*TASK INSTRUCTIONS:* Only the number is wanted: state how many lines of the data below contain the word "curve".

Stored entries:
+---+

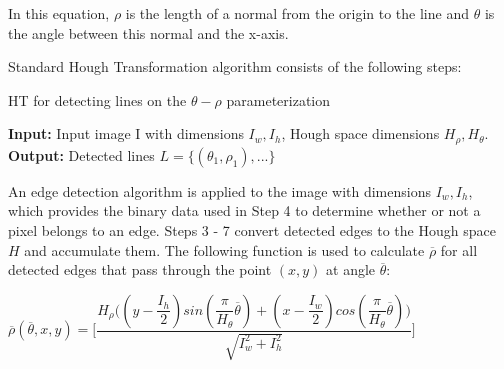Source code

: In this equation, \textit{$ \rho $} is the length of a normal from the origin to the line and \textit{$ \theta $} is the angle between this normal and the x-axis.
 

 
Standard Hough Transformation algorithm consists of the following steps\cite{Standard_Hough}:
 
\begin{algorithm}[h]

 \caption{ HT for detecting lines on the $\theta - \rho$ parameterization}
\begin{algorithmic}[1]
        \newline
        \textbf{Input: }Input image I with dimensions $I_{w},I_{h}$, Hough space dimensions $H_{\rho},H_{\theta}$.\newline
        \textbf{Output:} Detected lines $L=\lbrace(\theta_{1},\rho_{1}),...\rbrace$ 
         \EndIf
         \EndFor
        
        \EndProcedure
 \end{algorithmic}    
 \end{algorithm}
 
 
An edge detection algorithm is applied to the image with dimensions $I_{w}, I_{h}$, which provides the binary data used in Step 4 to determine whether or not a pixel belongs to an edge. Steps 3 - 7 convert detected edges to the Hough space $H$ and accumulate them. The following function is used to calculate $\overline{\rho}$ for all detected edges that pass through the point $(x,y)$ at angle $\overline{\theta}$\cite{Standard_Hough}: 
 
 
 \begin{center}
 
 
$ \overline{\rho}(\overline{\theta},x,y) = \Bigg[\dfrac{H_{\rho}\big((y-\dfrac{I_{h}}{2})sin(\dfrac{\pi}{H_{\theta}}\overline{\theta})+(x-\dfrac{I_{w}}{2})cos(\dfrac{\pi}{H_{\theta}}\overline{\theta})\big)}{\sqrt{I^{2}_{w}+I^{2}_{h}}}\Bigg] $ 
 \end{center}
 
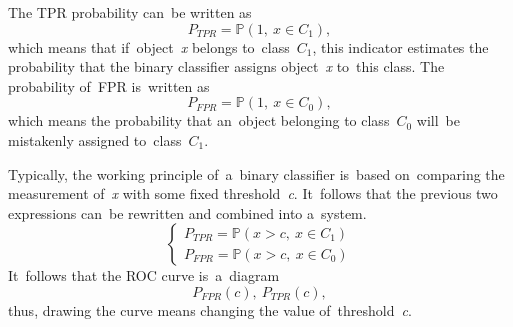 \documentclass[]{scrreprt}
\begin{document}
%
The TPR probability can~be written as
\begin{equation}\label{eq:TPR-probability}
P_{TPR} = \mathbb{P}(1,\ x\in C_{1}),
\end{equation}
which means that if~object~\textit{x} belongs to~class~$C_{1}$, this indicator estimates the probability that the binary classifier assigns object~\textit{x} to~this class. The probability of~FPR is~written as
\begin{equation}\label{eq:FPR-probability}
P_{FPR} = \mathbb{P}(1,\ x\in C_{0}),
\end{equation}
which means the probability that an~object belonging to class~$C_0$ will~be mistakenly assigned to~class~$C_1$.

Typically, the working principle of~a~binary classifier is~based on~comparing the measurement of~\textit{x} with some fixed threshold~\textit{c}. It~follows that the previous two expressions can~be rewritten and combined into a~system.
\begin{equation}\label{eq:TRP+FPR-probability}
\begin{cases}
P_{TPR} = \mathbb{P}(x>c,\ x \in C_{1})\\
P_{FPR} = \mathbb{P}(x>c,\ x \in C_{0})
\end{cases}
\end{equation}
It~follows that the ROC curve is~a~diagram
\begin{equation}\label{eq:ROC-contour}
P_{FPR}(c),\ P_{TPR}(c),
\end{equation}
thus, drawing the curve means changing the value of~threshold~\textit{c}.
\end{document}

+---+

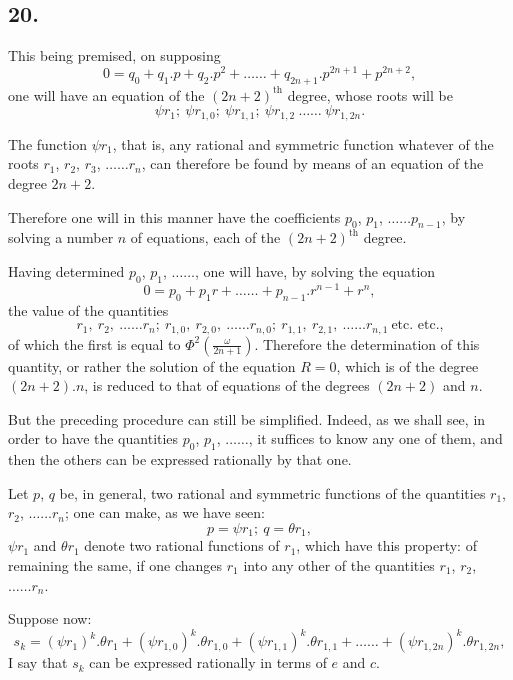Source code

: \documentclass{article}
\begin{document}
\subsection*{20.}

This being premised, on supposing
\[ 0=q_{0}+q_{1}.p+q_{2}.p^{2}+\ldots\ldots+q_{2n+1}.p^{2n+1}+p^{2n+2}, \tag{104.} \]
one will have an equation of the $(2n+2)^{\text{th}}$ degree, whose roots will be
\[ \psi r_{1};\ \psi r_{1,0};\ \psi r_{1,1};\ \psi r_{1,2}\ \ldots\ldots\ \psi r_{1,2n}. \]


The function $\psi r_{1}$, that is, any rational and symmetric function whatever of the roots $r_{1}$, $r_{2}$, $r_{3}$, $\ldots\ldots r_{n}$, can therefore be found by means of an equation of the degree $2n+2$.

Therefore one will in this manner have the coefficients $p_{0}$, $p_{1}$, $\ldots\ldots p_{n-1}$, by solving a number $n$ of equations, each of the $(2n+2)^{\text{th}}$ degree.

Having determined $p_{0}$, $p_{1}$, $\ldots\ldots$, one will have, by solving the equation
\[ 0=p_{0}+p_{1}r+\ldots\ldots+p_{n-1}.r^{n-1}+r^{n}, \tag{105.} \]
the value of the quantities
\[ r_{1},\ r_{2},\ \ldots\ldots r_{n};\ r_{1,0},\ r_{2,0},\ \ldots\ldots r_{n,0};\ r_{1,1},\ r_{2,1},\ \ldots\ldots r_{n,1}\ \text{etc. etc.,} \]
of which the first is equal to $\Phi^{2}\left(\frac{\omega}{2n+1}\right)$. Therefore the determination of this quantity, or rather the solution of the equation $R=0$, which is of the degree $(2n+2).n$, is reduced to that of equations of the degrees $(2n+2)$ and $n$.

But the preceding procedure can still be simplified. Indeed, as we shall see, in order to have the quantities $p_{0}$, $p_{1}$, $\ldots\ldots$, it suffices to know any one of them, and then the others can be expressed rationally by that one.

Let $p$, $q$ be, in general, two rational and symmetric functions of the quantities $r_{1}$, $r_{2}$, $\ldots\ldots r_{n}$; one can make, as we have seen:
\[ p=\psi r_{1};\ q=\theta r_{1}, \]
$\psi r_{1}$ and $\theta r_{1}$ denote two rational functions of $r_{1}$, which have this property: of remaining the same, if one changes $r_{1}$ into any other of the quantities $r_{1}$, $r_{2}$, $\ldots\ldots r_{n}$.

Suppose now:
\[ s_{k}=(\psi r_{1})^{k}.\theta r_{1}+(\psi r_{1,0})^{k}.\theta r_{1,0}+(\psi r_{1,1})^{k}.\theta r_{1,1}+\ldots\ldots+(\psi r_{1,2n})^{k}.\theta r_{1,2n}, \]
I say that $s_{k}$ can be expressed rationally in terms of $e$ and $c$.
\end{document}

+---+

*EXERCISE ANSWER:* 2